[Start of Attachment]

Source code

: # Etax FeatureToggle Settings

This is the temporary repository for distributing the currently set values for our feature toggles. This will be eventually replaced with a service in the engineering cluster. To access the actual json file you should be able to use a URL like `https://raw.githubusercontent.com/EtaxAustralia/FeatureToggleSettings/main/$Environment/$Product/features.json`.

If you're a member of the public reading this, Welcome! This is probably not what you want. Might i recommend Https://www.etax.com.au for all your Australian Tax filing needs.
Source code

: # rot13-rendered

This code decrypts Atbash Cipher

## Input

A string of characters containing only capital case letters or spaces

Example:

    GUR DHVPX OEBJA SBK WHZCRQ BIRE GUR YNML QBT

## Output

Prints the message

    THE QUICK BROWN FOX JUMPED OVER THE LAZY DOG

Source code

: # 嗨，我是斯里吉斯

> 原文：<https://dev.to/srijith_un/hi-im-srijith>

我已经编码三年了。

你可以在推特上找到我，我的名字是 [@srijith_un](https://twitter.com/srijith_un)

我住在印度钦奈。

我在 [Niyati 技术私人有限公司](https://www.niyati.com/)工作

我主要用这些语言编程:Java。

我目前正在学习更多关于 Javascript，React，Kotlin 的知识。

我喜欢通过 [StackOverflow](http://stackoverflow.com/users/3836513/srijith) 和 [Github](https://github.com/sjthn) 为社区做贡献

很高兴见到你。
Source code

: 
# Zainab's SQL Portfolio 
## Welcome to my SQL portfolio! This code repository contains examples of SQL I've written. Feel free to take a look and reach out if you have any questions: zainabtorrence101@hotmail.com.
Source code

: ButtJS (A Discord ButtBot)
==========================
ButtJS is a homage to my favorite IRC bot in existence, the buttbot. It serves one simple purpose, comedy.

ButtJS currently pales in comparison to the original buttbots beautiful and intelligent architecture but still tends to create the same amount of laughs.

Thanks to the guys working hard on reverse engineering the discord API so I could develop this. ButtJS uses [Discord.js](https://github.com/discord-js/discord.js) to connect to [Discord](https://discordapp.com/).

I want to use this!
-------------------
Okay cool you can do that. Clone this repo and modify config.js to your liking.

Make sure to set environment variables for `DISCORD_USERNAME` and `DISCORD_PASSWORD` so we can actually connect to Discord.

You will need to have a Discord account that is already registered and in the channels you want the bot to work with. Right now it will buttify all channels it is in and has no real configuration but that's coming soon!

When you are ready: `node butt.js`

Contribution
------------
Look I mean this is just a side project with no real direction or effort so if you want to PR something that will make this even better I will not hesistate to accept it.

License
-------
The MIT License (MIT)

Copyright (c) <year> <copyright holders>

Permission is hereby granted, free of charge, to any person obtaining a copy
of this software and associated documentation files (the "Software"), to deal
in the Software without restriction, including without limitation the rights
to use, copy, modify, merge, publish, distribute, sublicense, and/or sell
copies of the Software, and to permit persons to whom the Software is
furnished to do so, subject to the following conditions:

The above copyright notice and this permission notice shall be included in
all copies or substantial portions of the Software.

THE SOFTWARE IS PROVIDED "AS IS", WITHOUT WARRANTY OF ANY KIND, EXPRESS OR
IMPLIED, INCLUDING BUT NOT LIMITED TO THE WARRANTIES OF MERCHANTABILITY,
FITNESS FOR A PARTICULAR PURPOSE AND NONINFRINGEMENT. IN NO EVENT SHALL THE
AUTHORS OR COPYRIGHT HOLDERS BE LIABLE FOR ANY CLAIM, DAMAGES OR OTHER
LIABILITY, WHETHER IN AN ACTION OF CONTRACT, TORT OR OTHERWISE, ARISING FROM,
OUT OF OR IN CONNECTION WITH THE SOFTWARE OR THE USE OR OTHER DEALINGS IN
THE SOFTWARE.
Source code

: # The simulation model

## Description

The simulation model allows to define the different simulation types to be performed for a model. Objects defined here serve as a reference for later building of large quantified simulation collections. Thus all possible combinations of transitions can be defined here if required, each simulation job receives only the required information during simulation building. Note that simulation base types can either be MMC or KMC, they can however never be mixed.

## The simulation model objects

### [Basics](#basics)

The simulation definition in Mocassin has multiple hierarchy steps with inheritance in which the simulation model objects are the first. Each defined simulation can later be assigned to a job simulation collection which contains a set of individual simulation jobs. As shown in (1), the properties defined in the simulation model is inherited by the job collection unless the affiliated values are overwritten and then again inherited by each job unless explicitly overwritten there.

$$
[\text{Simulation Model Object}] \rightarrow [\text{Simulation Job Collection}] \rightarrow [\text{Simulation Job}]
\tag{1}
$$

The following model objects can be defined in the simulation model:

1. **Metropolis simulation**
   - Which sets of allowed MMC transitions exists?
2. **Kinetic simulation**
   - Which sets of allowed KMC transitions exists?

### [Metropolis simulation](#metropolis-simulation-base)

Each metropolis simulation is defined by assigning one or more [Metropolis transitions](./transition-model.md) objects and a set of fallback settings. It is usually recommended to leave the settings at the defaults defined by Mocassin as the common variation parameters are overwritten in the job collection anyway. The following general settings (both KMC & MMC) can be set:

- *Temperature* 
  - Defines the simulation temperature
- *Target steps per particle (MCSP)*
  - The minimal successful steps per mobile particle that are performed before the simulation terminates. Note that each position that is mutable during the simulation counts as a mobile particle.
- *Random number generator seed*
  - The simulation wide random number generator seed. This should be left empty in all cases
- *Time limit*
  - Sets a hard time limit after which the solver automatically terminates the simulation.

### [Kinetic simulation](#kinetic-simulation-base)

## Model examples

[End of Attachment]

• **EXERCISE**:
Repeat verbatim the opening run of entries, ending with the line that contains "ButtJS currently pales".

• **EXPECTED OUTPUT**:
Source code

: # Etax FeatureToggle Settings

This is the temporary repository for distributing the currently set values for our feature toggles. This will be eventually replaced with a service in the engineering cluster. To access the actual json file you should be able to use a URL like `https://raw.githubusercontent.com/EtaxAustralia/FeatureToggleSettings/main/$Environment/$Product/features.json`.

If you're a member of the public reading this, Welcome! This is probably not what you want. Might i recommend Https://www.etax.com.au for all your Australian Tax filing needs.
Source code

: # rot13-rendered

This code decrypts Atbash Cipher

## Input

A string of characters containing only capital case letters or spaces

Example:

    GUR DHVPX OEBJA SBK WHZCRQ BIRE GUR YNML QBT

## Output

Prints the message

    THE QUICK BROWN FOX JUMPED OVER THE LAZY DOG

Source code

: # 嗨，我是斯里吉斯

> 原文：<https://dev.to/srijith_un/hi-im-srijith>

我已经编码三年了。

你可以在推特上找到我，我的名字是 [@srijith_un](https://twitter.com/srijith_un)

我住在印度钦奈。

我在 [Niyati 技术私人有限公司](https://www.niyati.com/)工作

我主要用这些语言编程:Java。

我目前正在学习更多关于 Javascript，React，Kotlin 的知识。

我喜欢通过 [StackOverflow](http://stackoverflow.com/users/3836513/srijith) 和 [Github](https://github.com/sjthn) 为社区做贡献

很高兴见到你。
Source code

: 
# Zainab's SQL Portfolio 
## Welcome to my SQL portfolio! This code repository contains examples of SQL I've written. Feel free to take a look and reach out if you have any questions: zainabtorrence101@hotmail.com.
Source code

: ButtJS (A Discord ButtBot)
==========================
ButtJS is a homage to my favorite IRC bot in existence, the buttbot. It serves one simple purpose, comedy.

ButtJS currently pales in comparison to the original buttbots beautiful and intelligent architecture but still tends to create the same amount of laughs.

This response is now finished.